39. “Life With Mikey” (June 4th) 
A signifier of the difficulties Michael J. Fox had in terms of escaping the shadow of Marty McFly after the “Back To The Future” trilogy wrapped up (it came around around the same time as the equally forgotten “For Love Or Money” and “Greedy”), this comedy sees the star as a child actor-turned agent who makes his latest client a streetwise young con artist (Christina Vidal). There’s some sparkiness, particularly from Vidal, but it’s ultimately formulaic and sentimental. 

38. “Jason Goes To Hell: The Final Friday” (August 13th) 
With a title that proved both short-sighted and entirely inaccurate (though a full nine years passed before “Jason X”), New Line killed off their “Friday The 13th” horror icon at the opening of this dire first chapter (with a grenade!), then let his spirit possess various other folks. With questionable mythology, dull characters and not much good gore, this ranks near the bottom of a series that is mostly rubbish to begin with.  

null37. “My Boyfriend’s Back” (August 6th) 
A disappointing follow-up to his hidden-gem horror-comedy “Parents” for character-actor-turned-director Bob Balaban, this sees a teen (Andrew Lowery) returning to woo Traci Lind. It’s unpleasantly stalky in a lot of ways, and has some fun matter-of-fact humor to the premise, but it’s wildly uneven and the leads are pretty dull. Keep an eye out for early roles from Matthew Fox, Philip Seymour Hoffman and Matthew McConaughey

36. “Made In America” (May 28th)
When an onscreen couple feel totally unbelievable and yet actually were an offscreen couple, you know something’s wrong. The Ted Danson/Whoopi Goldberg odd couple schtick is sadly unsparky here, but it has got balls: making a mixed-race couple the center of your rom-com was (and still is) an unusual prospect. But director Richard Benjamin relies on contrivance and broad caricature, especially for Danson, so the inevitable happy ending lacks any sense of reality.

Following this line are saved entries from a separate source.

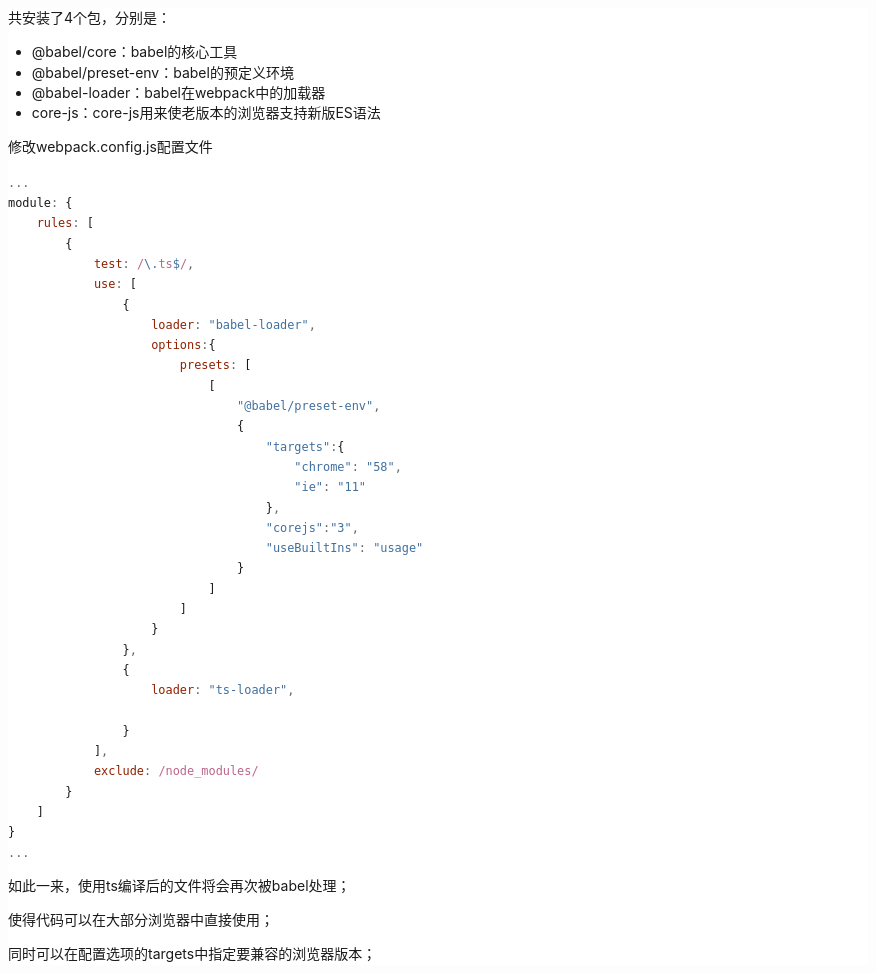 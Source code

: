 共安装了4个包，分别是：

- @babel/core：babel的核心工具
- @babel/preset-env：babel的预定义环境
- @babel-loader：babel在webpack中的加载器
- core-js：core-js用来使老版本的浏览器支持新版ES语法

修改webpack.config.js配置文件

```js
...
module: {
    rules: [
        {
            test: /\.ts$/,
            use: [
                {
                    loader: "babel-loader",
                    options:{
                        presets: [
                            [
                                "@babel/preset-env",
                                {
                                    "targets":{
                                        "chrome": "58",
                                        "ie": "11"
                                    },
                                    "corejs":"3",
                                    "useBuiltIns": "usage"
                                }
                            ]
                        ]
                    }
                },
                {
                    loader: "ts-loader",

                }
            ],
            exclude: /node_modules/
        }
    ]
}
...
```

如此一来，使用ts编译后的文件将会再次被babel处理；

使得代码可以在大部分浏览器中直接使用；

同时可以在配置选项的targets中指定要兼容的浏览器版本；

35. “Coneheads” (July 23rd)
Presumably even more baffling to modern audiences unaware of Dan Aykroyd-era "Saturday Night Live," even in 1993 this throwback to a late-’70s sketch felt oddly timed. But high-concept suburbia/consumerism satires had a faddish moment at the time, with Michael Lehmann‘s "Meet the Applegates," then this, before colonizing TV with "3rd Rock from the Sun" (which also starred Jane Curtin). Nowadays, "Coneheads" is a graceless curio from Steve Barron of original "Teenage Mutant Ninja Turtles" movie infamy.

Another Stakeout34 “Another Stakeout” (July 23rd)
Having watched the original "Stakeout" relatively recently, and been pleasantly surprised — it’s a lot better than we’d remembered — sadly we’d no such experience with the sequel, which is exactly as recycled and rote. Director John Badham returns, as do Richard Dreyfuss and Emilio Estevez, but here their droll chemistry is muted by the addition of Rosie O’Donnell and a rottweiler, as they impersonate a vacationing family in a plot so overused it’s threadbare.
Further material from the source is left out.